* _EXERCISE DIRECTIONS_:
How many lines of the data contain the string "cmdlet"? Write the number and nothing more.
○ ○ ○ ○
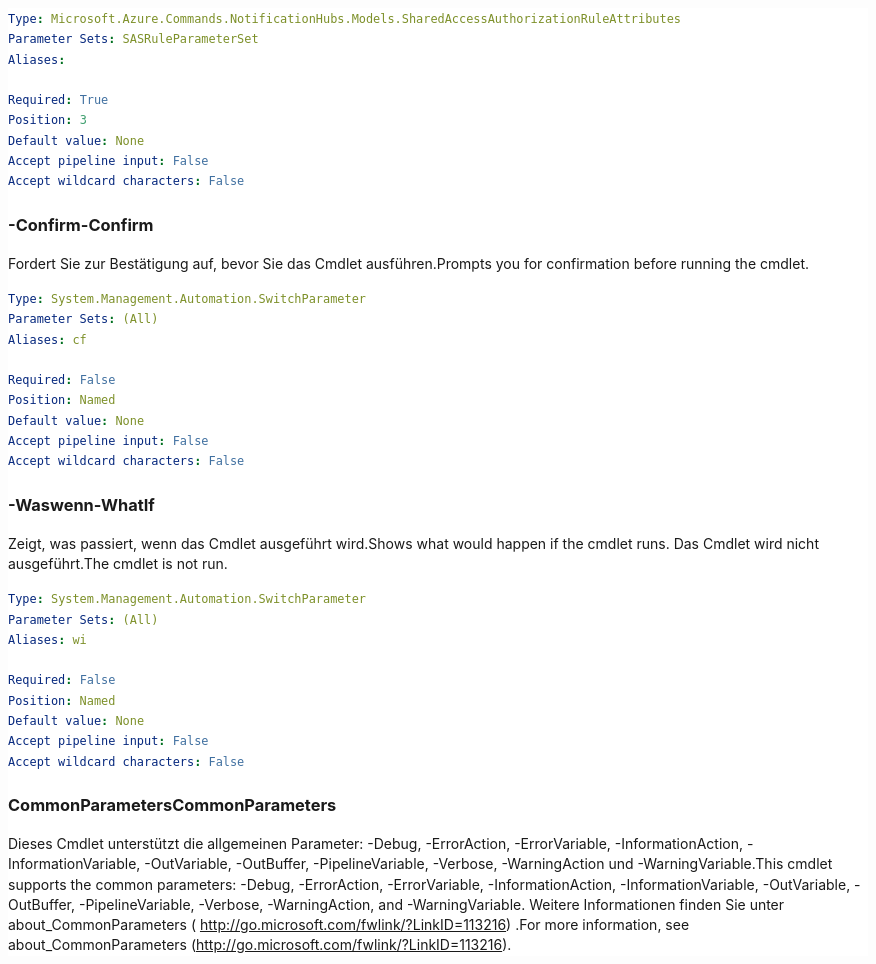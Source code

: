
 ```yaml
Type: Microsoft.Azure.Commands.NotificationHubs.Models.SharedAccessAuthorizationRuleAttributes
Parameter Sets: SASRuleParameterSet
Aliases:

Required: True
Position: 3
Default value: None
Accept pipeline input: False
Accept wildcard characters: False
```

### <span data-ttu-id="4c156-150">-Confirm</span><span class="sxs-lookup"><span data-stu-id="4c156-150">-Confirm</span></span>
<span data-ttu-id="4c156-151">Fordert Sie zur Bestätigung auf, bevor Sie das Cmdlet ausführen.</span><span class="sxs-lookup"><span data-stu-id="4c156-151">Prompts you for confirmation before running the cmdlet.</span></span>

```yaml
Type: System.Management.Automation.SwitchParameter
Parameter Sets: (All)
Aliases: cf

Required: False
Position: Named
Default value: None
Accept pipeline input: False
Accept wildcard characters: False
```

### <span data-ttu-id="4c156-152">-Waswenn</span><span class="sxs-lookup"><span data-stu-id="4c156-152">-WhatIf</span></span>
<span data-ttu-id="4c156-153">Zeigt, was passiert, wenn das Cmdlet ausgeführt wird.</span><span class="sxs-lookup"><span data-stu-id="4c156-153">Shows what would happen if the cmdlet runs.</span></span> <span data-ttu-id="4c156-154">Das Cmdlet wird nicht ausgeführt.</span><span class="sxs-lookup"><span data-stu-id="4c156-154">The cmdlet is not run.</span></span>

```yaml
Type: System.Management.Automation.SwitchParameter
Parameter Sets: (All)
Aliases: wi

Required: False
Position: Named
Default value: None
Accept pipeline input: False
Accept wildcard characters: False
```

### <span data-ttu-id="4c156-155">CommonParameters</span><span class="sxs-lookup"><span data-stu-id="4c156-155">CommonParameters</span></span>
<span data-ttu-id="4c156-156">Dieses Cmdlet unterstützt die allgemeinen Parameter: -Debug, -ErrorAction, -ErrorVariable, -InformationAction, -InformationVariable, -OutVariable, -OutBuffer, -PipelineVariable, -Verbose, -WarningAction und -WarningVariable.</span><span class="sxs-lookup"><span data-stu-id="4c156-156">This cmdlet supports the common parameters: -Debug, -ErrorAction, -ErrorVariable, -InformationAction, -InformationVariable, -OutVariable, -OutBuffer, -PipelineVariable, -Verbose, -WarningAction, and -WarningVariable.</span></span> <span data-ttu-id="4c156-157">Weitere Informationen finden Sie unter about_CommonParameters ( http://go.microsoft.com/fwlink/?LinkID=113216) .</span><span class="sxs-lookup"><span data-stu-id="4c156-157">For more information, see about_CommonParameters (http://go.microsoft.com/fwlink/?LinkID=113216).</span></span>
○ ○ ○ ○
* _TASK RESULT_:
3